Reliance Infrastructure Limited
- Formerly: Bombay Suburban Electric Supply Limited (1929–1992); BSES Limited (1992–2004); Reliance Energy Limited (2004–2008);
- Type: Public
- Traded as: BSE: 500390; NSE: RELINFRA;
- Industry: Construction; Engineering; Utilities (energy);
- Predecessor: Bombay Suburban Electric Supply Limited
- Founded: 1 October 1929; 96 years ago as Bombay Suburban Electric Supply Limited
- Headquarters: ‹See TfM›DAKC, Navi Mumbai, India
- Key people: Anil Ambani (chairman); Sateesh Seth (Vice-chairman); Punit Narendra Garg (CEO); Pinkesh Rohit Shah (CFO); Paresh Rathod; (Company secretary);
- Products: Electrical power; natural gas; defence; infrastructure; transport;
- Services: Electricity generation; natural gas exploration; production; transportation; defence;
- Revenue: ₹23,999 crore (US$2.5 billion) (2025)
- Operating income: ₹8,483 crore (US$880 million) (2025)
- Net income: ₹8,490 crore (US$880 million) (2025)
- Total assets: ₹65,840 crore (US$6.8 billion) (2025)
- Total equity: ₹14,430 crore (US$1.5 billion) (2025)
- Number of employees: 5,400+ (2021)
- Parent: Reliance Group
- Website: www.rinfra.com

= Reliance Infrastructure =

Infrastructure development company based in Mumbai, India

Reliance Infrastructure Limited (R-Infra), formerly Reliance Energy Limited (REL) and Bombay Suburban Electric Supply (BSES), is an Indian private sector enterprise involved in power generation, infrastructure, construction and defence. It is part of the Reliance Group. The company is headed by its chairman, Anil Ambani, and chief executive officer, Punit Narendra Garg (since 6 April 2019). The corporate headquarters is in Navi Mumbai. Reliance Infrastructure's interests are in the fields of power plants, metro rail, airports, bridges, toll roads, and defence. It is a major shareholder in the other group company, Reliance Power.

In Fortune India 500 list of 2019, Reliance Infrastructure was ranked as the 51st largest corporation in India with first rank in 'Infrastructure Development' category. As of March 2018, Reliance Infrastructure has 56 subsidiaries, 8 associate companies, and 2 joint-ventures.

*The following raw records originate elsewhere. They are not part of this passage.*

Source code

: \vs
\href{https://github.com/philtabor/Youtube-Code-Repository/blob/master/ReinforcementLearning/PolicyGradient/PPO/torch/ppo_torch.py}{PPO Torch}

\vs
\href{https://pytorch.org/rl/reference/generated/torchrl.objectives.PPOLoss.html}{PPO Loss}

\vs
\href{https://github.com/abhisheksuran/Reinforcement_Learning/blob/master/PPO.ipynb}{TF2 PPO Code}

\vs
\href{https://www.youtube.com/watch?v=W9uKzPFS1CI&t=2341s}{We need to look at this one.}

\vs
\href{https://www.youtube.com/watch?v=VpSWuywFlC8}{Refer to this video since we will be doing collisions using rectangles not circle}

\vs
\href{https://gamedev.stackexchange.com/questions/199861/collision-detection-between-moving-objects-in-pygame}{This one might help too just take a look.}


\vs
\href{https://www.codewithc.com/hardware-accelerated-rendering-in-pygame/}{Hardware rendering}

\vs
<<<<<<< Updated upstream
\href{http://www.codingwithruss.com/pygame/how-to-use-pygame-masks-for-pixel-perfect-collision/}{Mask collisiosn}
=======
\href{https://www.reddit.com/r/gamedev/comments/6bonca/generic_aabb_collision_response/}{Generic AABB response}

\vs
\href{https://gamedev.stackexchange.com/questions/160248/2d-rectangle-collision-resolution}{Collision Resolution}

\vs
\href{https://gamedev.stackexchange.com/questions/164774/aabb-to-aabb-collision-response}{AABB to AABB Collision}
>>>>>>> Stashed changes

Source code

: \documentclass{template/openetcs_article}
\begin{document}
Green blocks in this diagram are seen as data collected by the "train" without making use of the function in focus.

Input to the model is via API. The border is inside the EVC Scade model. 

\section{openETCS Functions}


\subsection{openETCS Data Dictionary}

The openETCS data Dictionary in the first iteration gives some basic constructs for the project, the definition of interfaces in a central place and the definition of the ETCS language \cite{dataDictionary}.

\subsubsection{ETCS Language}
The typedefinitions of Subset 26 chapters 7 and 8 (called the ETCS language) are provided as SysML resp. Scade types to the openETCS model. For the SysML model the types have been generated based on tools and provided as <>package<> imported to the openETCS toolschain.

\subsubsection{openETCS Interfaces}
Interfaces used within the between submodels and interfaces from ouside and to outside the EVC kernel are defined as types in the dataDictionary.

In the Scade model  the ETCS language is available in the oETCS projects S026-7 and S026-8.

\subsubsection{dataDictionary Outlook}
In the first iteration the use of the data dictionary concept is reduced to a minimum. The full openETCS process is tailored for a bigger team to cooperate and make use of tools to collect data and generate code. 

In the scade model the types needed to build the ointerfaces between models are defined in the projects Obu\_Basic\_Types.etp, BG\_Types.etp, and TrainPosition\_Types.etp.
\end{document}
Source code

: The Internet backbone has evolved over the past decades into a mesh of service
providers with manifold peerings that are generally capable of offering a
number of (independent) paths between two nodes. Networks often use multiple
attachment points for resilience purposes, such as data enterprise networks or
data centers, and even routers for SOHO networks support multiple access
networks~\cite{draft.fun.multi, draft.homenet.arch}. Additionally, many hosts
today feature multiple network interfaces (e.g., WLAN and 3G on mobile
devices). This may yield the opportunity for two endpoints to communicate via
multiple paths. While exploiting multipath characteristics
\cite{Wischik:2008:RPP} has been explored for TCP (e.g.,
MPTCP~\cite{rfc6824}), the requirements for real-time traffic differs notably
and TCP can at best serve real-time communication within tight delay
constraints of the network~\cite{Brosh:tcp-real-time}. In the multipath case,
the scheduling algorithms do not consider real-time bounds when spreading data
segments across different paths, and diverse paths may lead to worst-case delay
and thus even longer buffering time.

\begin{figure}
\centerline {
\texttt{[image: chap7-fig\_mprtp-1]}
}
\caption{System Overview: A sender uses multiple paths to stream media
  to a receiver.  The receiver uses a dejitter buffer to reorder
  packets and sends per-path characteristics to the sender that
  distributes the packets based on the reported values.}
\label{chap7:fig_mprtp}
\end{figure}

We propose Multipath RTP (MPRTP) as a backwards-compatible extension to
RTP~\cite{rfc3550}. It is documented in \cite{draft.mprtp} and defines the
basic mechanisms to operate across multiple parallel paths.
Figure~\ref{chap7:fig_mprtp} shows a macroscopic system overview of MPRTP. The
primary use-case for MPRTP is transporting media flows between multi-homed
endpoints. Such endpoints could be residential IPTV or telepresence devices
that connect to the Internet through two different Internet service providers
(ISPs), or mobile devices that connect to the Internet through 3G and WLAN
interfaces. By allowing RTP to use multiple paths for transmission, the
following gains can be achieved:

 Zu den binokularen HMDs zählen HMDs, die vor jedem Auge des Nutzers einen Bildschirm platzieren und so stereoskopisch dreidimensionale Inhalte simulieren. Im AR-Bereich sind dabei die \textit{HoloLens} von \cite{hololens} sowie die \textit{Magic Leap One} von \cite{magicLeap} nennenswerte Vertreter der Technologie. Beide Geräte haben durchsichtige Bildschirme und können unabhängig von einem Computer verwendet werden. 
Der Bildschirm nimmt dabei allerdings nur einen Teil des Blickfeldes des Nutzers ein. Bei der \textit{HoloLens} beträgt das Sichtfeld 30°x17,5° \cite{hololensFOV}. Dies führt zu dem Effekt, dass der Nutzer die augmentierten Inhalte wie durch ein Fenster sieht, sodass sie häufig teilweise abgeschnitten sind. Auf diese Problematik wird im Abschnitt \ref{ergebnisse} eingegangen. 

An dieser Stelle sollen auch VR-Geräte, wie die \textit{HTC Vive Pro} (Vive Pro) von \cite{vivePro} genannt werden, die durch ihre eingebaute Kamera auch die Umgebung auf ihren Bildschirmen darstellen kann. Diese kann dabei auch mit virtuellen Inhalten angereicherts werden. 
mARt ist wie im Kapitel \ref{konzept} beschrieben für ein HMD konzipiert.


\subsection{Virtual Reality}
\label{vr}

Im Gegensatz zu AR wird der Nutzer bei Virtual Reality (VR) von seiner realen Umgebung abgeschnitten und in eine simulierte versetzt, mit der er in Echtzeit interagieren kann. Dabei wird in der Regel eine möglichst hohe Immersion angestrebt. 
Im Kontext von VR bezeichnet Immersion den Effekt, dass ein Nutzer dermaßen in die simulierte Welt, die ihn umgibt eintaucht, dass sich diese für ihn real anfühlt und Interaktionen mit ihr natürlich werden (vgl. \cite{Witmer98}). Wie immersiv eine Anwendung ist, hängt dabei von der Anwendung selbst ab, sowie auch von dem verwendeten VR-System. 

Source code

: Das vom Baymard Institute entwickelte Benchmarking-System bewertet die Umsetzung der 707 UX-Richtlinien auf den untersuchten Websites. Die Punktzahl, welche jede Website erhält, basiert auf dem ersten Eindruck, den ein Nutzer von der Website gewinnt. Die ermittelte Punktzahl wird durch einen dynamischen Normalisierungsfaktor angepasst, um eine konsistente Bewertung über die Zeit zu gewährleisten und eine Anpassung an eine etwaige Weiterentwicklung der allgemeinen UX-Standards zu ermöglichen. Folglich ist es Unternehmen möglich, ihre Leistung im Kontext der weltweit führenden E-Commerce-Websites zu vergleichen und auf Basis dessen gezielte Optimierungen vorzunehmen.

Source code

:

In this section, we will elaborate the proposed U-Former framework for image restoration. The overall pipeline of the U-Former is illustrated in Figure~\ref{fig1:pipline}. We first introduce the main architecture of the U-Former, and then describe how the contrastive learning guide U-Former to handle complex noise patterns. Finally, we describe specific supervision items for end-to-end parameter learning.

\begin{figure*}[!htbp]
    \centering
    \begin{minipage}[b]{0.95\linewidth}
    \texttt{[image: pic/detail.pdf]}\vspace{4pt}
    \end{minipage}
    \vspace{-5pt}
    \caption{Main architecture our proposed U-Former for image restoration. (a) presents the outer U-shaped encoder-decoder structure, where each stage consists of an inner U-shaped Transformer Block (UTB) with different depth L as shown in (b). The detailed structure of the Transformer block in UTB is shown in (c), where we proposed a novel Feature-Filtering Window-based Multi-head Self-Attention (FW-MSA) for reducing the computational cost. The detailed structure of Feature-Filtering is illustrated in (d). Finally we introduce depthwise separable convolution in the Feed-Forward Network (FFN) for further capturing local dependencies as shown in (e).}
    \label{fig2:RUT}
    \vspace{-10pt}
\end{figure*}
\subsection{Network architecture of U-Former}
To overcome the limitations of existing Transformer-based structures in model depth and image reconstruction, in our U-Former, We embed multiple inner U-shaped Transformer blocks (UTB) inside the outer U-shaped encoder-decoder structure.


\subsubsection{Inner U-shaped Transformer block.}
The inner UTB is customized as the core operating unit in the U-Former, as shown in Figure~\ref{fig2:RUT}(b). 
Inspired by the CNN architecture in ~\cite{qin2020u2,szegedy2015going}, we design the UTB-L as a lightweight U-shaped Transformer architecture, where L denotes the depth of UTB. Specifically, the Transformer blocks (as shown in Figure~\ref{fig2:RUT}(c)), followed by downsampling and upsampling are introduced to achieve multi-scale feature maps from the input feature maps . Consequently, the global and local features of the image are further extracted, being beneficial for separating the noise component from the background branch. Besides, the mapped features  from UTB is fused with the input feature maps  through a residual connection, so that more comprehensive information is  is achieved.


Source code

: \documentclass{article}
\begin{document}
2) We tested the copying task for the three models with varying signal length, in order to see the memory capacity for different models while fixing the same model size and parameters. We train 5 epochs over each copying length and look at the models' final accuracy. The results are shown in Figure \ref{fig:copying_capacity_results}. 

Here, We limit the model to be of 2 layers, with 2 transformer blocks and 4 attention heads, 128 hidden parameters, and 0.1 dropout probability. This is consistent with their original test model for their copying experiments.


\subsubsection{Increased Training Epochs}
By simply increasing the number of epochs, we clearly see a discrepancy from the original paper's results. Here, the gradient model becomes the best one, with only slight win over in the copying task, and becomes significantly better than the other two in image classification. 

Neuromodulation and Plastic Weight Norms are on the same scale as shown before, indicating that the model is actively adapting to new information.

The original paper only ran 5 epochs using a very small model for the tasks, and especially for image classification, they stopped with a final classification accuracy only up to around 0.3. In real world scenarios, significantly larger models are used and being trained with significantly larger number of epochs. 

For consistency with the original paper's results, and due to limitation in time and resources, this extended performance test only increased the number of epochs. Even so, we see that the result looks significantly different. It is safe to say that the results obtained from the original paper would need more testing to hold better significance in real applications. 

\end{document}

The EPC Business division of the company in 2018 has bagged various orders, including ₹7,000 crore Versova–Bandra Sea Link project, ₹3,647 crore Uppur Thermal Power Project, ₹1,881 crore National Highway projects from NHAI in Bihar & Jharkhand, ₹1,585 crore Mumbai Metro Line-4 project, ₹1,081 crore Kudankulam Nuclear Power Plant project and others.

== History ==
The predecessor company, Reliance Energy Limited, came into existence when it took over an 83-year-old government undertaking, the Bombay Suburban Electric Supply (BSES) in 2002. BSES was originally founded in October 1929.

In April 2008, Reliance Energy Limited changed its name to Reliance Infrastructure Limited. The company entered the road building industry in 2006 with two National Highway projects in Tamil Nadu (Namakkal-Karur and Dindigul-Samayanallur), both sections of National Highway 44 (formerly NH 7). In 2011, it was announced that the company was planning to buy out licences to build road projects from companies unable to do so.

In September 2018, at a time of financial stress, R-Infra sold its power transmission business in Mumbai to Adani Electricity Mumbai Limited for ₹18800 crore.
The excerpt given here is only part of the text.